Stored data

---

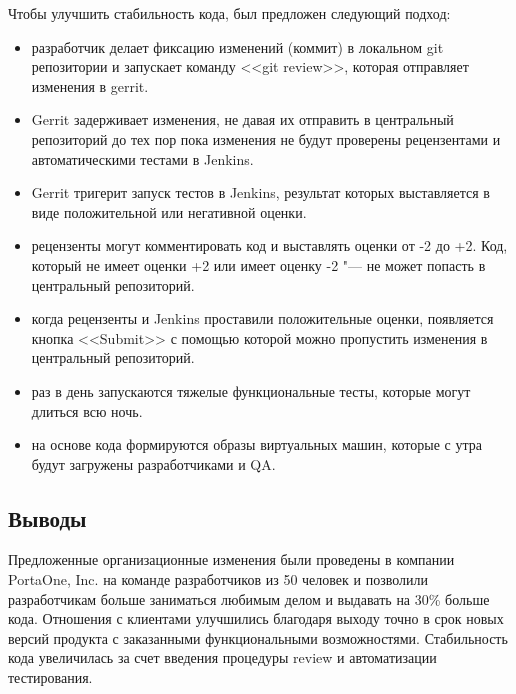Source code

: \documentclass[10pt, a5paper]{article}
\begin{document}
Чтобы улучшить стабильность кода, был предложен следующий подход:

\begin{itemize}
  \item разработчик делает фиксацию изменений (коммит) в локальном git репозитории и запускает команду <<git review>>, которая отправляет изменения в gerrit.
  \item Gerrit задерживает изменения, не давая их отправить в центральный репозиторий до тех пор пока изменения не будут проверены рецензентами и автоматическими тестами в Jenkins.
  \item Gerrit тригерит запуск тестов в Jenkins, результат которых выставляется в виде положительной или негативной оценки.
  \item рецензенты могут комментировать код и выставлять оценки от -2 до +2. Код, который не имеет оценки +2 или имеет оценку -2 "--- не может попасть в центральный репозиторий.
  \item когда рецензенты и Jenkins проставили положительные оценки, появляется кнопка <<Submit>> с помощью которой можно пропустить изменения в центральный репозиторий.
  \item раз в день запускаются тяжелые функциональные тесты, которые могут длиться всю ночь.
  \item на основе кода формируются образы виртуальных машин, которые с утра будут загружены разработчиками и QA.
\end{itemize}

\subsection*{Выводы}

Предложенные организационные изменения были проведены в компании PortaOne, Inc. на команде разработчиков из 50 человек и позволили разработчикам больше заниматься любимым делом и выдавать на 30\% больше кода. Отношения с клиентами улучшились благодаря выходу точно в срок новых версий продукта с заказанными функциональными возможностями. Стабильность кода увеличилась за счет введения процедуры review и автоматизации тестирования.
\end{document}
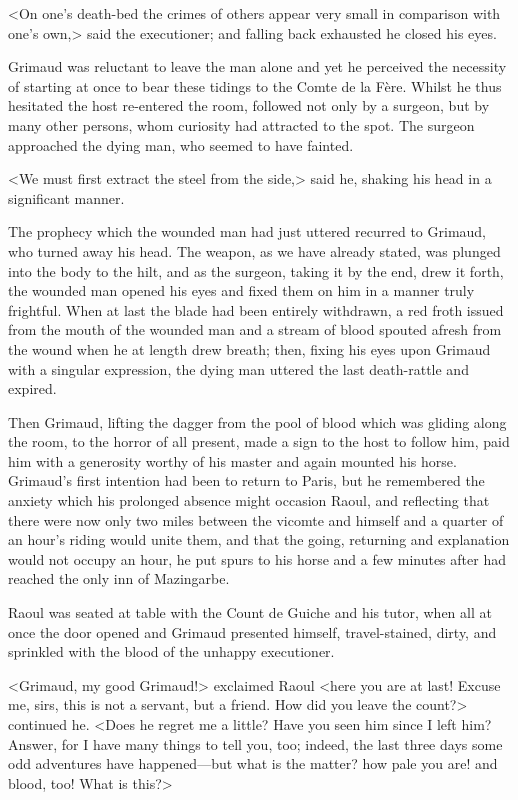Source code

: <On one's death-bed the crimes of others appear very small in comparison with one's own,> said the executioner; and falling back exhausted he closed his eyes.

Grimaud was reluctant to leave the man alone and yet he perceived the necessity of starting at once to bear these tidings to the Comte de la Fère. Whilst he thus hesitated the host re-entered the room, followed not only by a surgeon, but by many other persons, whom curiosity had attracted to the spot. The surgeon approached the dying man, who seemed to have fainted.

<We must first extract the steel from the side,> said he, shaking his head in a significant manner.

The prophecy which the wounded man had just uttered recurred to Grimaud, who turned away his head. The weapon, as we have already stated, was plunged into the body to the hilt, and as the surgeon, taking it by the end, drew it forth, the wounded man opened his eyes and fixed them on him in a manner truly frightful. When at last the blade had been entirely withdrawn, a red froth issued from the mouth of the wounded man and a stream of blood spouted afresh from the wound when he at length drew breath; then, fixing his eyes upon Grimaud with a singular expression, the dying man uttered the last death-rattle and expired.

Then Grimaud, lifting the dagger from the pool of blood which was gliding along the room, to the horror of all present, made a sign to the host to follow him, paid him with a generosity worthy of his master and again mounted his horse. Grimaud's first intention had been to return to Paris, but he remembered the anxiety which his prolonged absence might occasion Raoul, and reflecting that there were now only two miles between the vicomte and himself and a quarter of an hour's riding would unite them, and that the going, returning and explanation would not occupy an hour, he put spurs to his horse and a few minutes after had reached the only inn of Mazingarbe.

Raoul was seated at table with the Count de Guiche and his tutor, when all at once the door opened and Grimaud presented himself, travel-stained, dirty, and sprinkled with the blood of the unhappy executioner.

<Grimaud, my good Grimaud!> exclaimed Raoul <here you are at last! Excuse me, sirs, this is not a servant, but a friend. How did you leave the count?> continued he. <Does he regret me a little? Have you seen him since I left him? Answer, for I have many things to tell you, too; indeed, the last three days some odd adventures have happened—but what is the matter? how pale you are! and blood, too! What is this?>

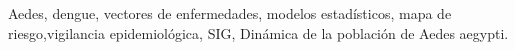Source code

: \documentclass[conference]{IEEEtran}
\begin{document}
\begin{IEEEkeywords}
Aedes, dengue, vectores de enfermedades, modelos estadísticos, mapa de riesgo,vigilancia  epidemiológica, SIG, Dinámica de la población de Aedes aegypti.
\end{IEEEkeywords}

\IEEEpeerreviewmaketitle






\printbibliography

\end{document}
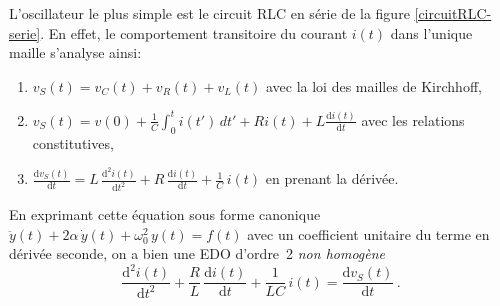 \documentclass[canadien,12pt,oneside,letterpaper]{article}
\begin{document}
L'oscillateur le plus simple est le circuit RLC en série de la figure \ref{circuitRLC-serie}. En effet, le comportement transitoire du courant $i(t)$ dans l'unique maille s'analyse ainsi:
\begin{enumerate}
    \item $v_S(t)=v_C(t)+v_R(t)+v_L(t)$ avec la loi des mailles de Kirchhoff,
    \item $\displaystyle v_S(t)=v(0)+\frac{1}{C}\int_0^ti(t')\,dt'+Ri(t)+L\frac{\mathrm{d}i(t)}{\mathrm{d}t}$ avec les relations constitutives,
  \item $\displaystyle \frac{\mathrm{d}v_S(t)}{\mathrm{d}t} = L\,\frac{\mathrm{d}^2i(t)}{\mathrm{d}t^2}+R\,\frac{\mathrm{d}i(t)}{\mathrm{d}t}+\frac{1}{C}\,i(t)$ en prenant la dérivée.
\end{enumerate}
En exprimant cette équation sous forme canonique $\ddot y(t) + 2\alpha\,\dot y(t) + \omega_0^2\,y(t) = f(t)$ avec un coefficient unitaire du terme en dérivée seconde, on a bien une EDO d'ordre~2 \textit{non homogène}
\begin{equation}\label{eq:RCL}
    \frac{\mathrm{d}^2i(t)}{\mathrm{d}t^2}+\frac{R}{L}\,\frac{\mathrm{d}i(t)}{\mathrm{d}t}+\frac{1}{LC}\,i(t) = \frac{\mathrm{d}v_S(t)}{\mathrm{d}t}\,.
\end{equation}
\end{document}
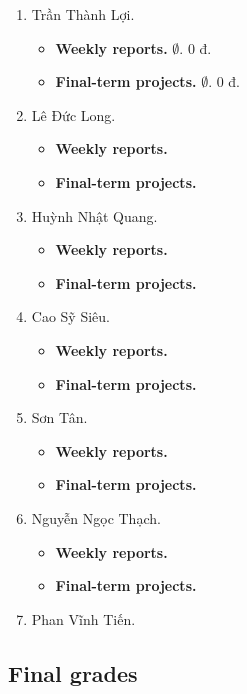 \documentclass{article}
\begin{document}
\begin{enumerate}
\begin{itemize}
\begin{itemize}
        \end{itemize}
    \end{itemize}
    \item {\sc Trần Thành Lợi.}
    \begin{itemize}
        \item {\bf Weekly reports.} $\emptyset$. 0 đ.
        \item {\bf Final-term projects.} $\emptyset$. 0 đ.
    \end{itemize}
    \item {\sc Lê Đức Long.}
    \begin{itemize}
        \item {\bf Weekly reports.}
        \item {\bf Final-term projects.}
    \end{itemize}
    \item {\sc Huỳnh Nhật Quang.}
    \begin{itemize}
        \item {\bf Weekly reports.}
        \item {\bf Final-term projects.}
    \end{itemize}
    \item {\sc Cao Sỹ Siêu.}
    \begin{itemize}
        \item {\bf Weekly reports.}
        \item {\bf Final-term projects.}
    \end{itemize}
    \item {\sc Sơn Tân.}
    \begin{itemize}
        \item {\bf Weekly reports.}
        \item {\bf Final-term projects.}
    \end{itemize}
    \item {\sc Nguyễn Ngọc Thạch.}
    \begin{itemize}
        \item {\bf Weekly reports.}
        \item {\bf Final-term projects.}
    \end{itemize}
    \item {\sc Phan Vĩnh Tiến.}
\end{enumerate}


\subsection{Final grades}
\end{document}
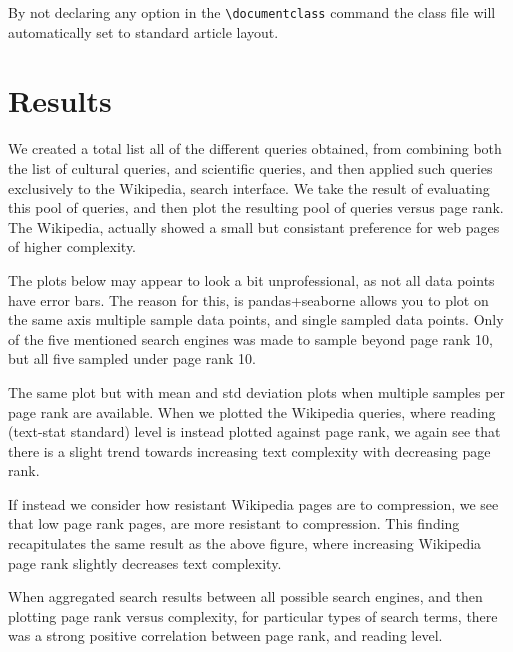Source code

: \documentclass{clv3}
\begin{document}
By not declaring any option in the \verb|\documentclass| command the class file
will automatically set to standard article layout.

\section{Results}

We created a total list all of the different queries obtained, from combining both the list of cultural queries, and scientific queries, and then applied such queries exclusively to the Wikipedia, search interface. We take the result of evaluating this pool of queries, and then plot the resulting pool of queries versus page rank. The Wikipedia, actually showed a small but consistant preference for web pages of higher complexity.


%

The plots below may appear to look a bit unprofessional, as not all data points have error bars. The reason for this, is pandas+seaborne allows you to plot on the same axis multiple sample data points, and single sampled data points. Only of the five mentioned search engines was made to sample beyond page rank 10, but all five sampled under page rank 10.

%

The same plot but with mean and std deviation plots when multiple samples per page rank are available. When we plotted the Wikipedia queries, where reading (text-stat standard) level is instead plotted against page rank, we again see that there is a slight trend towards increasing text complexity with decreasing page rank. 


If instead we consider how resistant Wikipedia pages are to compression, we see that low page rank pages, are more resistant to compression. This finding recapitulates the same result as the above figure, where increasing Wikipedia page rank slightly decreases text complexity.

When aggregated search results between all possible search engines, and then plotting page rank versus complexity, for particular types of search terms, there was a strong positive correlation between page rank, and reading level.
\end{document}
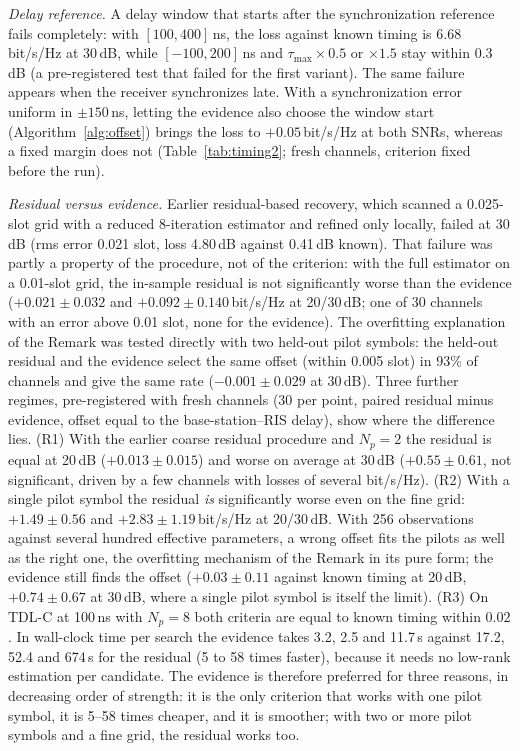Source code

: \emph{Delay reference.} A delay window that starts after the synchronization reference fails completely:
with $[100,400]$\,ns, the loss against known timing is 6.68\,bit/s/Hz at 30\,dB, while $[-100,200]$\,ns and
$\tau_{\max}\times0.5$ or $\times1.5$ stay within 0.3\,dB (a pre-registered test that failed for the first variant). The
same failure appears when the receiver synchronizes late. With a synchronization error uniform in $\pm150$\,ns,
letting the evidence also choose the window start (Algorithm~\ref{alg:offset}) brings the loss to $+0.05$\,bit/s/Hz
at both SNRs, whereas a fixed margin does not (Table~\ref{tab:timing2}; fresh channels, criterion fixed before the run).

\emph{Residual versus evidence.} Earlier residual-based recovery, which scanned a 0.025-slot grid with a reduced
8-iteration estimator and refined only locally, failed at 30\,dB (rms error 0.021 slot, loss 4.80\,dB against 0.41\,dB
known). That failure was partly a property of the procedure, not of the criterion: with the full estimator on a
0.01-slot grid, the in-sample residual is not significantly worse than the evidence ($+0.021\pm0.032$ and
$+0.092\pm0.140$\,bit/s/Hz at 20/30\,dB; one of 30 channels with an error above 0.01 slot, none for the evidence).
The overfitting explanation of the Remark was tested directly with two held-out pilot symbols: the held-out residual
and the evidence select the same offset (within 0.005 slot) in 93\% of channels and give the same rate
($-0.001\pm0.029$ at 30\,dB). Three further regimes, pre-registered with fresh channels (30 per point, paired residual minus evidence, offset
equal to the base-station--RIS delay), show where the difference lies. (R1) With the earlier coarse residual
procedure and $N_p=2$ the residual is equal at 20\,dB ($+0.013\pm0.015$) and worse on average at 30\,dB
($+0.55\pm0.61$, not significant, driven by a few channels with losses of several bit/s/Hz). (R2) With a single
pilot symbol the residual \emph{is} significantly worse even on the fine grid: $+1.49\pm0.56$ and
$+2.83\pm1.19$\,bit/s/Hz at 20/30\,dB. With 256 observations against several hundred effective parameters, a wrong
offset fits the pilots as well as the right one, the overfitting mechanism of the Remark in its pure form; the
evidence still finds the offset ($+0.03\pm0.11$ against known timing at 20\,dB, $+0.74\pm0.67$ at 30\,dB, where a
single pilot symbol is itself the limit). (R3) On TDL-C at 100\,ns with $N_p=8$ both criteria are equal to known
timing within $0.02$. In wall-clock time per search the evidence takes 3.2, 2.5 and 11.7\,s against 17.2, 52.4 and
674\,s for the residual (5 to 58 times faster), because it needs no low-rank estimation per candidate. The evidence is
therefore preferred for three reasons, in decreasing order of strength: it is the only criterion that works with one
pilot symbol, it is 5--58 times cheaper, and it is smoother; with two or more pilot symbols and a fine grid, the
residual works too.

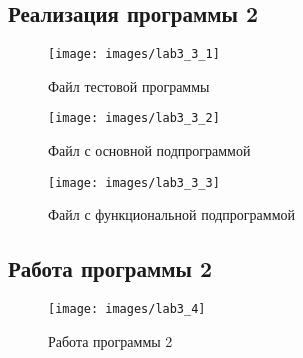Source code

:     \subsection{Реализация программы 2}
    \begin{figure}[H]
        \centering
        \texttt{[image: images/lab3\_3\_1]}
        \caption{Файл тестовой программы}
        \label{fig:code_2}
    \end{figure}

    \begin{figure}[H]
        \centering
        \texttt{[image: images/lab3\_3\_2]}
        \caption{Файл с основной подпрограммой}
        \label{fig:code_3}
    \end{figure}

    \begin{figure}[H]
        \centering
        \texttt{[image: images/lab3\_3\_3]}
        \caption{Файл с функциональной подпрограммой}
        \label{fig:code_4}
    \end{figure}



    \subsection{Работа программы 2}
    \begin{figure}[H]
        \centering
        \texttt{[image: images/lab3\_4]}
        \caption{Работа программы 2}
        \label{fig:debug_2}
    \end{figure}

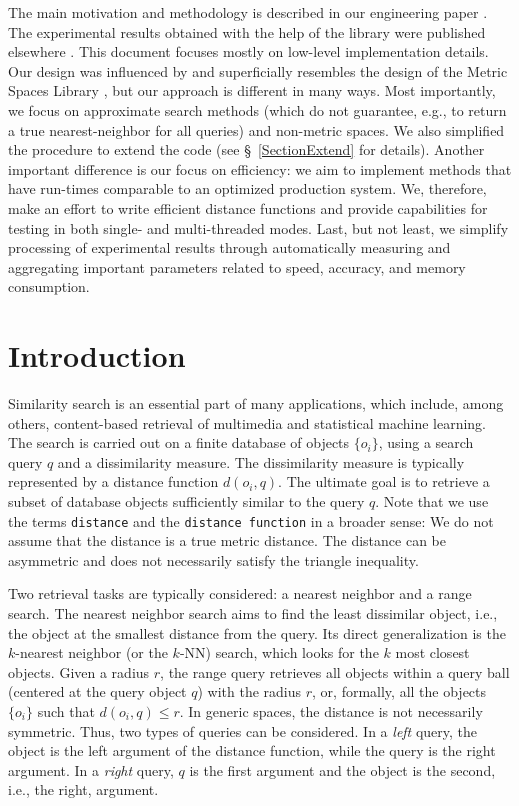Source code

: \documentclass[runningheads,a4paper]{llncs}
\newcommand{\ttt}[1]{\texttt{#1}}
\newcommand{\knn}{$k$-NN}
\begin{document}
{The main motivation and methodology is described in our engineering paper \cite{Boytsov_and_Bilegsaikhan:sisap2013}.
The experimental results obtained with the help of the library
were published elsewhere \cite{Boytsov_and_Bilegsaikhan:nips2013}.
This document focuses mostly on low-level implementation details. 
Our design was influenced by and superficially resembles the design of the Metric Spaces Library \cite{LibMetricSpace},
but our approach is different in many ways. 
Most importantly, we focus on approximate search methods (which do not guarantee, e.g.,
to return a true nearest-neighbor for all queries) and non-metric spaces.
We also simplified the procedure to extend the code (see \S~\ref{SectionExtend} for details).
Another important difference is our focus on efficiency:
we aim to implement methods that have run-times comparable to an optimized production system. 
We, therefore, make an effort to write efficient distance functions
and provide capabilities for testing in both single- and multi-threaded modes.
Last, but not least, we simplify processing of experimental results
through automatically measuring and aggregating important parameters
related to speed, accuracy, and memory consumption.


\section{Introduction}
Similarity search is an essential part of many applications,
which include, among others,  
content-based retrieval of multimedia  and statistical machine learning.
The search is carried out on a finite database of objects $\{o_i\}$,
using a search query $q$ and a dissimilarity measure.
The dissimilarity measure is typically represented by a distance function $d(o_i, q)$. 
The ultimate goal is to retrieve a subset of database objects sufficiently similar to the query $q$.
Note that we use the terms \ttt{distance} and the \ttt{distance function} in a broader sense:
We do not assume that the distance is a true metric distance. 
The distance can be asymmetric and does not necessarily satisfy the triangle inequality.

Two retrieval tasks are typically considered: a nearest neighbor and a range search. 
The nearest neighbor search aims to find the least dissimilar object,
i.e., the object at the smallest distance from the query.
Its direct generalization is the $k$-nearest neighbor (or the \knn) search,
which looks for the $k$ most closest objects.
Given a radius $r$, 
the range query retrieves all objects within a query ball (centered at the query object $q$) with the radius $r$,
or, formally, all the objects~$\lbrace o_i \rbrace$ such that $d(o_i, q) \le r$. 
In generic spaces, the distance is not necessarily symmetric. 
Thus, two types of queries can be considered. 
In a  \emph{left} query, the object is the left argument of the distance function,
while the query is the right argument.
In a \emph{right} query, $q$ is the first argument and the object is the second, i.e.,
the right, argument.

}
\end{document}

---

> _Exercise directions_
The line above containing "using a search", the line containing "The distance can", and every line between them are to be transcribed exactly; no other line is wanted.

> _Solution to the exercise_
using a search query $q$ and a dissimilarity measure.
The dissimilarity measure is typically represented by a distance function $d(o_i, q)$. 
The ultimate goal is to retrieve a subset of database objects sufficiently similar to the query $q$.
Note that we use the terms \ttt{distance} and the \ttt{distance function} in a broader sense:
We do not assume that the distance is a true metric distance. 
The distance can be asymmetric and does not necessarily satisfy the triangle inequality.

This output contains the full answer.